China's National Bureau of Statistics said Monday that economic output from October through December was only 4% higher than during the same period a year earlier
An idle construction site for an Evergrande residential project in Taiyuan, China, and completed buildings behind on Oct. 20, 2021. China Evergrande Group is only the largest and most visible of a lengthening list of real estate developers in China that have run into severe financial difficulty lately. (Gilles Sabrié/The New York Times)
BEIJING — Construction and property sales have slumped. Small businesses have shut because of rising costs and weak sales. Debt-laden local governments are cutting the pay of civil servants.
China’s economy slowed markedly in the final months of last year as government measures to limit real estate speculation hurt other sectors as well. Lockdowns and travel restrictions to contain the coronavirus also dented consumer spending. Stringent regulations on everything from internet businesses to after-school tutoring companies have set off a wave of layoffs.
China’s National Bureau of Statistics said Monday that economic output from October through December was only 4% higher than during the same period a year earlier. That represented a further deceleration from the 4.9% growth in the third quarter, July through September.
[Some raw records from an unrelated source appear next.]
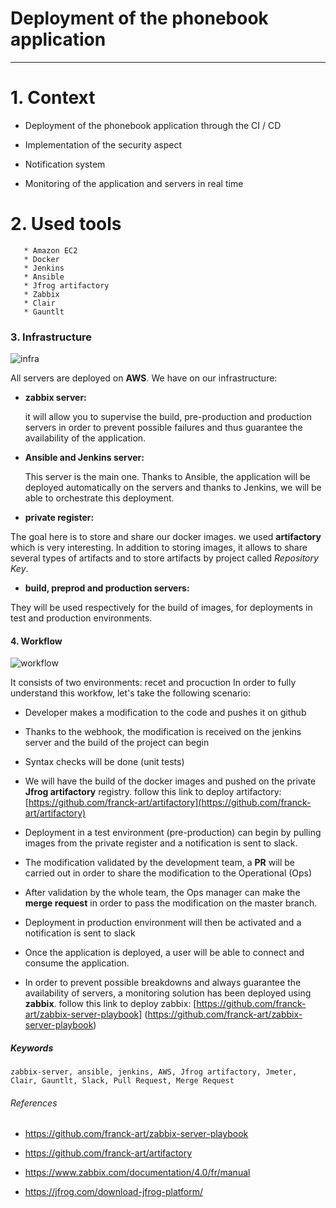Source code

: # Deployment of the phonebook application

___________________________________________________

# 1. **Context**
   
   * Deployment of the phonebook application through the CI / CD
   
   * Implementation of the security aspect
   
   * Notification system
   
   * Monitoring of the application and servers in real time

# 2. **Used tools**
   
       * Amazon EC2                                       
       * Docker
       * Jenkins 
       * Ansible                                         
       * Jfrog artifactory
       * Zabbix                                           
       * Clair                                           
       * Gauntlt

### 3. **Infrastructure**
   
  ![infra](https://user-images.githubusercontent.com/58075364/89910686-d75c3600-dbf0-11ea-93b7-3b40a98b720e.png)

All servers are deployed on **AWS**.
We have on our infrastructure:

- **zabbix server:**

  it will allow you to supervise the build, pre-production and production servers in order to prevent possible failures and thus guarantee the availability of the application.

- **Ansible and Jenkins server:**
  
  This server is the main one. Thanks to Ansible, the application will be deployed automatically on the servers and thanks to Jenkins, we will be able to orchestrate this deployment.

- **private register:**

The goal here is to store and share our docker images. we used **artifactory** which is very interesting. In addition to storing images, it allows to share several types of artifacts and to store artifacts by project called *Repository Key*.

- **build, preprod and production servers:**

They will be used respectively for the build of images, for deployments in test and production environments.

#### 4. **Workflow**

![workflow](https://user-images.githubusercontent.com/58075364/89910947-24400c80-dbf1-11ea-9a7a-2df4e519e517.png)

It consists of two environments: recet and procuction
In order to fully understand this workfow, let's take the following scenario:

- Developer makes a modification to the code and pushes it on github

- Thanks to the webhook, the modification is received on the jenkins server and the build of the project can begin

- Syntax checks will be done (unit tests)

- We will have the build of the docker images and pushed on the private **Jfrog artifactory** registry. follow this link to deploy artifactory:
  [https://github.com/franck-art/artifactory](https://github.com/franck-art/artifactory)

- Deployment in a test environment (pre-production) can begin by pulling images from the private register and a notification is sent to slack.

- The modification validated by the development team, a **PR** will be carried out in order to share the modification to the Operational (Ops)

- After validation by the whole team, the Ops manager can make the **merge request** in order to pass the modification on the master branch.

- Deployment in production environment will then be activated and a notification is sent to slack

- Once the application is deployed, a user will be able to connect and consume the application.

- In order to prevent possible breakdowns and always guarantee the availability of servers, a monitoring solution has been deployed using **zabbix**. follow this link to deploy zabbix: [https://github.com/franck-art/zabbix-server-playbook] (https://github.com/franck-art/zabbix-server-playbook)

##### Keywords

```
zabbix-server, ansible, jenkins, AWS, Jfrog artifactory, Jmeter, Clair, Gauntlt, Slack, Pull Request, Merge Request
```

###### References

* https://github.com/franck-art/zabbix-server-playbook 

* https://github.com/franck-art/artifactory

* https://www.zabbix.com/documentation/4.0/fr/manual

* https://jfrog.com/download-jfrog-platform/
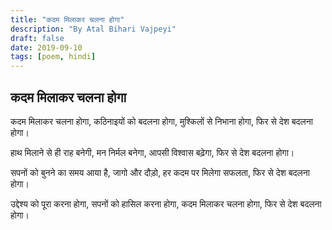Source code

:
 ```yaml
---                      
title: "कदम मिलाकर चलना होगा"                                        
description: "By Atal Bihari Vajpeyi"                                                
draft: false
date: 2019-09-10
tags: [poem, hindi]
---
```


कदम मिलाकर चलना होगा
-------------------

कदम मिलाकर चलना होगा, कठिनाइयों को बदलना होगा,
मुश्किलों से निभाना होगा, फिर से देश बदलना होगा।

हाथ मिलाने से ही राह बनेगी, मन निर्मल बनेगा,
आपसी विश्वास बढ़ेगा, फिर से देश बदलना होगा।

सपनों को बुनने का समय आया है, जागो और दौड़ो,
हर कदम पर मिलेगा सफलता, फिर से देश बदलना होगा।

उद्देश्य को पूरा करना होगा, सपनों को हासिल करना होगा,
कदम मिलाकर चलना होगा, फिर से देश बदलना होगा।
The world’s demand for consumer electronics, furniture and other home comforts during the pandemic has kept exports strong, preventing China’s growth from stalling. Over all of last year, China’s economic output was 8.1% higher than in 2020, the government said. But much of the growth was in the first half of last year.
The snapshot of China’s economy, the main locomotive of global growth in the past few years, adds to expectations that the broader world economic outlook is beginning to dim. Making matters worse, the omicron variant of the coronavirus is now starting to spread in China, leading to more restrictions around the country and raising fears of renewed disruption of supply chains.